Staff File Photo / Joel Tippens picks snow peas from plants in the East Main Street Community Garden along Main Street in Chattanooga in this 2013 photo. The garden was created by the nonprofit Fair Share Urban Growers to help combat area food deserts.
Staff File Photo / Joel Tippens picks snow peas from plants in the East Main Street Community Garden along Main Street in Chattanooga in this 2013 photo. The garden was created by the nonprofit Fair Share Urban Growers to help combat area food deserts.

It is almost passé at this point to sing the praises of the homegrown tomato, or to extol the virtues of backyard chickens, farmers markets and farm-to-table restaurants. Six years ago, Gallup reported that "[n]early three-quarters of Americans say they actively try to include locally grown foods in their diets." It seems the age of nutritious local food has arrived.

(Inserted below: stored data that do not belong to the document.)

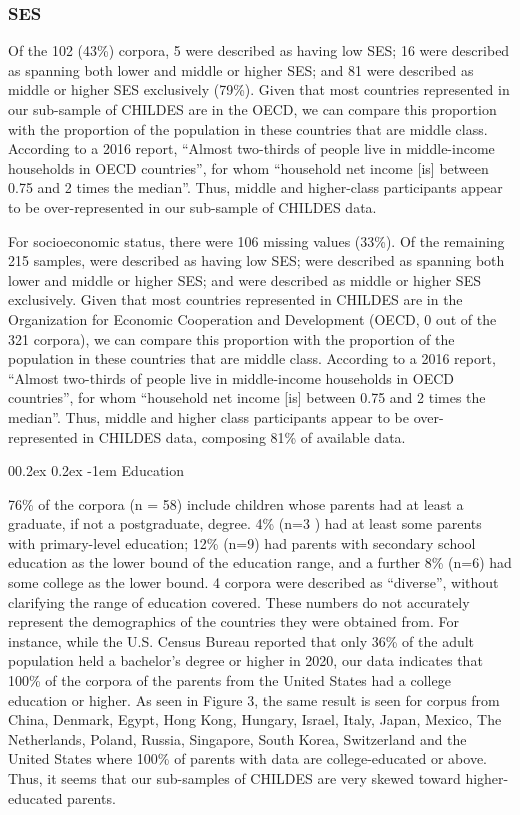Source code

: \documentclass[
  man,floatsintext]{apa6}
\makeatletter
\let\oldparagraph\paragraph
\renewcommand{\paragraph}[1]{\oldparagraph{#1}\mbox{}}
\renewcommand{\paragraph}{\@startsection{paragraph}{4}{\parindent}%
  {0\baselineskip \@plus 0.2ex \@minus 0.2ex}%
  {-1em}%
  {\normalfont\normalsize\bfseries\itshape\typesectitle}}
\makeatother
\begin{document}
\hypertarget{ses}{%
\subsubsection{SES}\label{ses}}

Of the 102 (43\%) corpora, 5 were described as having low SES; 16 were described as spanning both lower and middle or higher SES; and 81 were described as middle or higher SES exclusively (79\%). Given that most countries represented in our sub-sample of CHILDES are in the OECD, we can compare this proportion with the proportion of the population in these countries that are middle class. According to a 2016 report, ``Almost two-thirds of people live in middle-income households in OECD countries'', for whom ``household net income {[}is{]} between 0.75 and 2 times the median''. Thus, middle and higher-class participants appear to be over-represented in our sub-sample of CHILDES data.

For socioeconomic status, there were 106 missing values (33\%). Of the remaining 215 samples, were described as having low SES; were described as spanning both lower and middle or higher SES; and were described as middle or higher SES exclusively. Given that most countries represented in CHILDES are in the Organization for Economic Cooperation and Development (OECD, 0 out of the 321 corpora), we can compare this proportion with the proportion of the population in these countries that are middle class. According to a 2016 report, ``Almost two-thirds of people live in middle-income households in OECD countries'', for whom ``household net income {[}is{]} between 0.75 and 2 times the median''. Thus, middle and higher class participants appear to be over-represented in CHILDES data, composing 81\% of available data.

\hypertarget{education}{%
\paragraph{Education}\label{education}}

76\% of the corpora (n = 58) include children whose parents had at least a graduate, if not a postgraduate, degree. 4\% (n=3 ) had at least some parents with primary-level education; 12\% (n=9) had parents with secondary school education as the lower bound of the education range, and a further 8\% (n=6) had some college as the lower bound. 4 corpora were described as ``diverse'', without clarifying the range of education covered. These numbers do not accurately represent the demographics of the countries they were obtained from. For instance, while the U.S. Census Bureau reported that only 36\% of the adult population held a bachelor's degree or higher in 2020, our data indicates that 100\% of the corpora of the parents from the United States had a college education or higher. As seen in Figure 3, the same result is seen for corpus from China, Denmark, Egypt, Hong Kong, Hungary, Israel, Italy, Japan, Mexico, The Netherlands, Poland, Russia, Singapore, South Korea, Switzerland and the United States where 100\% of parents with data are college-educated or above. Thus, it seems that our sub-samples of CHILDES are very skewed toward higher-educated parents.
\end{document}
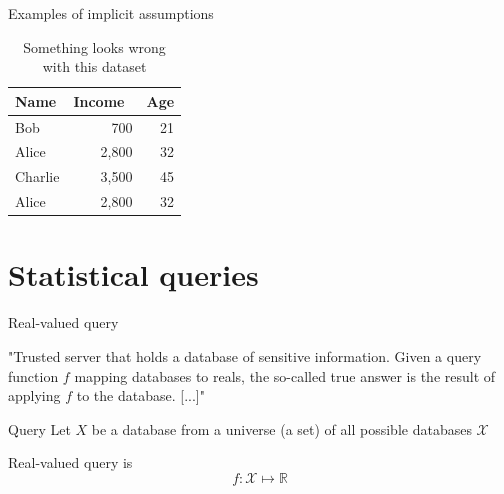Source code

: \documentclass[12pt,aspectratio=169,handout]{beamer}
\begin{document}
\begin{frame}{Examples of implicit assumptions}


\begin{table}
\footnotesize
\begin{tabular}{lrr} \toprule
Name & Income & Age \\ \midrule
Bob & 700 & 21 \\
Alice & 2,800 & 32 \\
Charlie & 3,500 & 45 \\
Alice & 2,800 & 32 \\
\bottomrule
\end{tabular}
\caption{Something looks wrong with this dataset}
\end{table}

\end{frame}



\section{Statistical queries}


\begin{frame}{Real-valued query}

"Trusted server that holds a database of sensitive information. Given a query function $f$ mapping databases to reals, the so-called true answer is the result of applying $f$ to the database. [...]"

\begin{block}{Query}
Let $X$ be a database from a universe (a set) of all possible databases $\mathcal{X}$

Real-valued query is
$$
f: \mathcal{X} \mapsto \mathbb{R}
$$
\end{block}



\end{frame}
\end{document}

But not everyone has reaped the rewards of the local food era, and Joel Tippens, head of City Farms Grower Coalition, is hosting a discussion in hopes of changing that. On March 22, the Urban Agriculture Roundtable will convene at Crabtree Farms to discuss ways to work toward food justice in Chattanooga. According to the website FoodPrint, food justice "is a holistic and structural view of the food system that sees healthy food as a human right and addresses structural barriers to that right." Or as Tippens, a longtime local food organizer, puts it, "It has to do with people having decision-making power to access the freshest, most nutritious food to cook and serve in their household."

(READ MORE: Local man is planting seeds for urban microfarm network to solve food insecurity in Chattanooga)

But the solution to accessing good food isn't just planting grocery stores in communities that have lost them, Tippens said. While he acknowledges that Chattanooga could use more grocery stores in low-income neighborhoods, he suggests other ways to achieve food justice as well. "Being able to grow your own [food], join a community garden [or] access a farmers market with culturally appropriate foods that take EBT payments or SNAP benefits" can help, too. "This is the 'affordable care act,'" he adds. "Being able to grow your own food is the best health plan available."

With the Urban Agriculture Roundtable, Tippens hopes to bring together many of the people and organizations in Chattanooga who are already working on the issues of food security, food access and food equity. While this may seem to leave out many Chattanoogans, myself included, Tippens is quick to add that the invitation includes "folks with a garden that may be ready to take it up a notch and find out how to go about starting a community garden, school garden or church garden."

(READ MORE: Soddy-Daisy leases land to nonprofit KelCurt Foundation to build municipal garden for city residents)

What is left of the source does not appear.